AA e outros e BB e outros intentaram a presente acção em processo comum contra CC e mulher DD, pedindo a condenação destes a reconhecê-los como proprietários das parcelas identificadas com as letras “A” e “B”, respectivamente, provenientes de um prédio anteriormente descrito na matriz da União de Freguesias ... e ... sob o nº ..., entretanto dividido em três parcelas, alegando a respectiva aquisição por usucapião, com a composição actual de cada uma delas, que descrevem. Pedem ainda a sua condenação a absterem-se da prática de qualquer acto que impeça, diminua ou perturbe o referido direito de propriedade. Mais peticionam que seja a Conservatória do Registo Predial de Vagos ordenada a proceder à rectificação da descrição do prédio em causa, que existe sob o n.º ..., de forma a que passe a demonstrar a sua divisão em tais três parcelas.
Descreveram como tal prédio foi transmitido a todos, sendo que a 1ª autora e seu falecido marido passaram a cuidar da parcela A, que os pais dos 2ºs autores passaram a tratar da parcela B; e os pais do réu marido a cuidar da parcela C, todas elas devidamente demarcadas entre si por diferentes formas. Tudo isso se passou desde 1978, por cada um deles e seus sucessores em relação a cada uma das parcelas, ininterruptamente, à vista de toda a gente e sem oposição de ninguém.

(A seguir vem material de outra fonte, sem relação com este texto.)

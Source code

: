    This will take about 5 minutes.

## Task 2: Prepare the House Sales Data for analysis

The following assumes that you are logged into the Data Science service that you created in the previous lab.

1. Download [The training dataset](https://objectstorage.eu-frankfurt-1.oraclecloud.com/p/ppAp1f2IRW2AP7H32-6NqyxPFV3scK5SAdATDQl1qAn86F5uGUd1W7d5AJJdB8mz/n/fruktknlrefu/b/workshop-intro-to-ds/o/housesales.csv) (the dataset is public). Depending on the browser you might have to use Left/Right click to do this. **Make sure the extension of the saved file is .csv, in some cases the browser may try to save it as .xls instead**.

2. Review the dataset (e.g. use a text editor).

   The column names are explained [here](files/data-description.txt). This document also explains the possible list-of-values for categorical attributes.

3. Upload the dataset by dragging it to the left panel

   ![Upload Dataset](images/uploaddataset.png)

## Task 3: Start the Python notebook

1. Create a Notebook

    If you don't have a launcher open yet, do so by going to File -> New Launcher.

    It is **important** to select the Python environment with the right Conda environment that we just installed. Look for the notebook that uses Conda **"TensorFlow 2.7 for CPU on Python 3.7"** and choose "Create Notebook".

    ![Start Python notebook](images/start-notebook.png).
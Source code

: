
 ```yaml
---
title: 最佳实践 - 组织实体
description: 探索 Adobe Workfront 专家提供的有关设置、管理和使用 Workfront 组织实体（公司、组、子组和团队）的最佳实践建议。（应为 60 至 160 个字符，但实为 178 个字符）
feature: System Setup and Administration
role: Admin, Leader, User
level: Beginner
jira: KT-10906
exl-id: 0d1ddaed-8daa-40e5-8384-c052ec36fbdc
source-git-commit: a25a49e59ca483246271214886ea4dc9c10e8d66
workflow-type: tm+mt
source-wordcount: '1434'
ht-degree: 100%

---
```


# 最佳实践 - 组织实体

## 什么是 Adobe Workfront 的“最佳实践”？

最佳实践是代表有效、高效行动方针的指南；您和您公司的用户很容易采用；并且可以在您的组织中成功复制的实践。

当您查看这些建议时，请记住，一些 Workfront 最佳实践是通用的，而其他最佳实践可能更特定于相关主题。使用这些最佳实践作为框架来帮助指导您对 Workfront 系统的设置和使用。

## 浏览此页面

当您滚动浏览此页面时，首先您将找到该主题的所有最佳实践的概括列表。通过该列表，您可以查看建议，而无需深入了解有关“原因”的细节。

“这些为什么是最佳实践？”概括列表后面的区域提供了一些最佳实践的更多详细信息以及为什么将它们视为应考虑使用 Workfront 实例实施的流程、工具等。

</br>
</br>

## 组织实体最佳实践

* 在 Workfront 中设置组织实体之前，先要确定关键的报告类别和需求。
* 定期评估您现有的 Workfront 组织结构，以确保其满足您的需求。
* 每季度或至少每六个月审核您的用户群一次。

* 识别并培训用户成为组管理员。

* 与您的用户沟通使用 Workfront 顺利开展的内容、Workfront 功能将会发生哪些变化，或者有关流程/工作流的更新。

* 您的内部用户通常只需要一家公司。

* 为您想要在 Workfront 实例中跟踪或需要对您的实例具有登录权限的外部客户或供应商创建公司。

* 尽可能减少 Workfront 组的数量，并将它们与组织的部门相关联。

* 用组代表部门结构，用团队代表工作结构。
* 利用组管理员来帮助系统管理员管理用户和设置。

Afirmam que os RR., no entanto, cortaram feno e pinheiros das parcelas A e B, sabendo que não lhes pertencem, alegando ainda que todo o prédio lhes pertence, tendo registado a respectiva aquisição, o que os AA. apuraram ser verdade, por num inventário ter sido declarado que o prédio integrava, na sua totalidade, uma herança, quando esta apenas incluía 1/10 desse imóvel. Assim, os RR. arrogam-se donos do prédio todo, com 3.400m2, quando apenas são donos da parcela que identificam sob a letra C, com 385 m2.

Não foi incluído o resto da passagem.